Taking part in Shift Arizona isn’t only about shopping at local boutiques, it’s about buying locally made products and purchasing services provided by locally owned companies, says Kimber Lanning, founder and director of Local First Arizona.
Lanning suggests making a few simple shifts, such as dining at local restaurants, frequenting local theaters, or stopping at a local coffee shop every fifth time you grab a cup of joe — she understands that Starbucks habit is tough to break.
Local First Arizona’s website provides a list of locally owned businesses to help make your transition easier.
However, buying local doesn’t mean completely changing your routine, Lanning says. Many chain stores, such as Target and Walmart, stock Arizona-made products like Shamrock Farms, China Mist teas and Hickman’s eggs, Lanning says.
Local companies care about and support other local organizations, charities and businesses, while a national company will support the local businesses near its headquarters, Goodman says.
Buying local will affect much more than just that one business; it will create spending throughout the community, Goodman says. He adds that his own business is looking at what it can do to spend more money locally.

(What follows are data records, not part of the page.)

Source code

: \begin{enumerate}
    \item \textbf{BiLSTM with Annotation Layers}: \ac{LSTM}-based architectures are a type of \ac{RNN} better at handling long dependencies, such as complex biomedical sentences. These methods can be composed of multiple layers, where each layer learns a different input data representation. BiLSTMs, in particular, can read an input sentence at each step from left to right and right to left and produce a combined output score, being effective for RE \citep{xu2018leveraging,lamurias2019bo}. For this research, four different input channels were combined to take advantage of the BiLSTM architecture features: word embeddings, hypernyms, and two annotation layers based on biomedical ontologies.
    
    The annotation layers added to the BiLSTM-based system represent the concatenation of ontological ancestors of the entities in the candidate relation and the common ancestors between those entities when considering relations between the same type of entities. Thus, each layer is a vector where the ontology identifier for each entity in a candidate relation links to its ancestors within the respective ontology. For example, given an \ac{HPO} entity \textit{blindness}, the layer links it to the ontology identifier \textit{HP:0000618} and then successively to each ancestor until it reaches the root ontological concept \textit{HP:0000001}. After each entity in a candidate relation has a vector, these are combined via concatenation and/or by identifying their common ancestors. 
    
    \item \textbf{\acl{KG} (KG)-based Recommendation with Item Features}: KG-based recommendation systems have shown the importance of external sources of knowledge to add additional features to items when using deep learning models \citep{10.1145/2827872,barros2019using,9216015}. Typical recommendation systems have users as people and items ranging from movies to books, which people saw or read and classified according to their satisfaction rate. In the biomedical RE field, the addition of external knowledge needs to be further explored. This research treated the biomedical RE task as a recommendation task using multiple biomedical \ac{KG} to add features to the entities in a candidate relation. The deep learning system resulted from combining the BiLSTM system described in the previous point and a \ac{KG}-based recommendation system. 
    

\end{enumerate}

Shift Arizona also is dispelling the myth that local stores are more expensive than national chains, Lanning says. Oil changes and pet food are often cheaper at local stores, she says.
In a continuingly tough economic climate, Shift Arizona is championing using your wallet as you would use your vote.
“We’re at a point in time where the discussion amongst our elected officials revolves around whether we want our taxes raised or our services cut, but in reality, through our purchasing power, citizens can grow the economy without spending any more money,” Lanning says. “We just need to make our money shift to a more locally based economy.”
Lanning says Arizonans can boost the economy not by spending more money, but by spending their money a little more thoughtfully.